Make sure that you carefully note the selection of where to truncate based on quality scores for both the forward and reverse reads. This is necessary for others to reproduce your results and should be reported in the methods section of any manuscript.
DADA2 filterAndTrim
See here for more information: documentation
# In R using the dada2 package:
filtered <- filterAndTrim(
fwd = forward_reads,
filt = forward_filtered,
rev = reverse_reads,
filt.rev = reverse_filtered,
truncLen = c(230, 200), # truncate R1 at 230 bp, R2 at 200 bp
maxEE = c(2, 2), # maximum expected errors per read
truncQ = 2, # truncate at quality score 2 or below
rm.phix = TRUE, # remove PhiX reads if present
compress = TRUE,
multithread = TRUE
)QIIME2 denoise-paired
See here for more information: documentation
# In command line using the QIIME2 framework:
qiime dada2 denoise-paired \
--i-demultiplexed-seqs demultiplexed-sequences.qza \
--p-trunc-len-f 230 \
--p-trunc-len-r 200 \
--p-max-ee-f 2 \
--p-max-ee-r 2 \
--p-n-threads N \
--o-representative-sequences asv-sequences-0.qza \
--o-table feature-table-0.qza \
--o-denoising-stats dada2-stats.qzaWhat gets discarded
After filtering, check how many reads were retained per sample.
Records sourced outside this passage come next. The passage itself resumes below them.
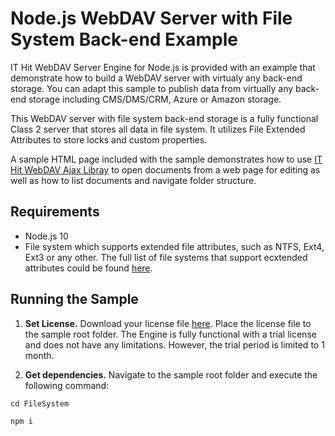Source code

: # Node.js WebDAV Server with File System Back-end Example
IT Hit WebDAV Server Engine for Node.js is provided with an example that demonstrate how to build a WebDAV server with virtualy any back-end storage. You can adapt this sample to publish data from virtually any back-end storage including CMS/DMS/CRM, Azure or Amazon storage. 

This WebDAV server with file system back-end storage is a fully functional Class 2 server that stores all data in file system. It utilizes File Extended Attributes to store locks and custom properties. 

A sample HTML page included with the sample demonstrates how to use [IT Hit WebDAV Ajax Libray](https://www.webdavsystem.com/ajax/) to open documents from a web page for editing as well as how to list documents and navigate folder structure.


## Requirements
* Node.js 10
* File system which supports extended file attributes, such as NTFS, Ext4, Ext3 or any other. The full list of file systems that support ecxtended attributes could be found [here](https://en.wikipedia.org/wiki/Extended_file_attributes).

## Running the Sample

1. __Set License.__ Download your license file [here](https://www.webdavsystem.com/nodejsserver/download/). Place the license file to the sample root folder. The Engine is fully functional with a trial license and does not have any limitations. However, the trial period is limited to 1 month.

2. __Get dependencies.__ Navigate to the sample root folder and execute the following command:

`cd FileSystem`

`npm i`

3. __Start the server.__ Run the following command:

`node index.js`

Your server is running now. To browse folders and edit documents open a web browser and go to http://localhost:3000. You can also connect to your server with a WebDAV client.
Generally, you want to run the same QC report you ran previously (e.g. FastQC or QIIME2 demux summarize) to consider the impact of trimming and truncation on sample quality. Typical retention rates:
- 70–90% is normal
- <50% suggests something went wrong: poor run quality, very long amplicon with insufficient overlap, or parameters that are too aggressive
A sample that loses >80% of its reads may not have enough depth for reliable analysis and may need to be excluded.